Catherine Gund’s Aggie is both a celebration of an extraordinary woman, and a call to arms for the viewer to think about how they too can enact change. Read the rest of our Sundance Film Festival coverage here.
80-year-old art collector and philanthropist Agnes Gund is a fascinating documentary subject: for decades, she has used her wealth and power as an art collector to champion diverse creators and to set up organisations that enact real social change. Through interview-style conversations between Aggie and her friends, candid moments between mother and daughter, and archive footage, director Catherine Gund (Aggie’s own daughter) crafts a portrait of her mother’s achievements in Aggie. In 1977, Aggie heard that New York City schools were losing arts funding, so she founded Studio in a School, a program that brings working artists into schools to teach kids. In 2017, after attending a screening of Ava DuVernay’s 13th, she sold Roy Lichtenstein’s painting “Masterpiece” for $100 million. She used the profits to start the Art for Justice Fund, an initiative which seeks to reduce mass incarceration in the United States. In the words of Mellon Foundation president Elizabeth Alexander, who appears in the documentary, “She laid bare wealth and privilege. Most people who have it act like they don’t have it.”
Aggie strikes an interesting balance between historical document and personal portrait, splitting its time between discussions with Aggie about her past and personhood, and factual accounts of how she fought for change, using archival footage. In one sense, by choosing not to focus all of its attention on being either, the film feels unfocused. Yet by splitting its focus, Aggie is true to the eponymous subject’s spirit of allyship. The film is both a celebration of an extraordinary woman, and a call to arms for the viewer to think about how they too can enact change. It’s a guide to being an ally, something that Aggie, a privileged white woman, has been a shining example of for decades.

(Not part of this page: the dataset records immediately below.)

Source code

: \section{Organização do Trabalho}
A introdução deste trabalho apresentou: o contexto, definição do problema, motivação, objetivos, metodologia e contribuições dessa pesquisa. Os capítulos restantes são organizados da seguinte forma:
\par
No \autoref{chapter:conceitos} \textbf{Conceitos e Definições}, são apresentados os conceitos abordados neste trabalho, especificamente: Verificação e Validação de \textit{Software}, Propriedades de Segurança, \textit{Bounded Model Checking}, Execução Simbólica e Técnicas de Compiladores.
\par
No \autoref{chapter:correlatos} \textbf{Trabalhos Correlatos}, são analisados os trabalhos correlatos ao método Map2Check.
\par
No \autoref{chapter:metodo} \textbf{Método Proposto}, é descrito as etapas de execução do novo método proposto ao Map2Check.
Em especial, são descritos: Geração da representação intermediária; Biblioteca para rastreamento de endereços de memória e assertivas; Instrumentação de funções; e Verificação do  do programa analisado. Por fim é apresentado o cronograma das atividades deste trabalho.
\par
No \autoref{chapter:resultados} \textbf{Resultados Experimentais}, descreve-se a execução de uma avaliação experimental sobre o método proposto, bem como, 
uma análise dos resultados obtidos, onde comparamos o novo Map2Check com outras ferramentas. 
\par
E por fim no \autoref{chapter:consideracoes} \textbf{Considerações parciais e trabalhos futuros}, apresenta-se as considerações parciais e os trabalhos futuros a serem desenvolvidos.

Aggie is a difficult subject to crack on a personal level, even with her own daughter behind the camera. At the beginning of the film, director Gund asks her mother what she hopes will come of this documentary. “I hope that the film will not be seen by too many people,” Aggie replies flatly and sincerely. Gund attempts to draw out personal information and revelations from her mother, bringing in various family members and collaborators to interview Aggie on her behalf. These range from Lichtenstein’s wife, to film director John Waters, all of whom hold huge affection for Aggie. But Aggie, while warm and personable in her own way, is never very forthcoming, preferring to let her actions and her ideals supersede her personal presence. She’s a modest woman; the film forms a portrait of her life through examining the massive impact she’s had on others more than it does through talking to the woman herself.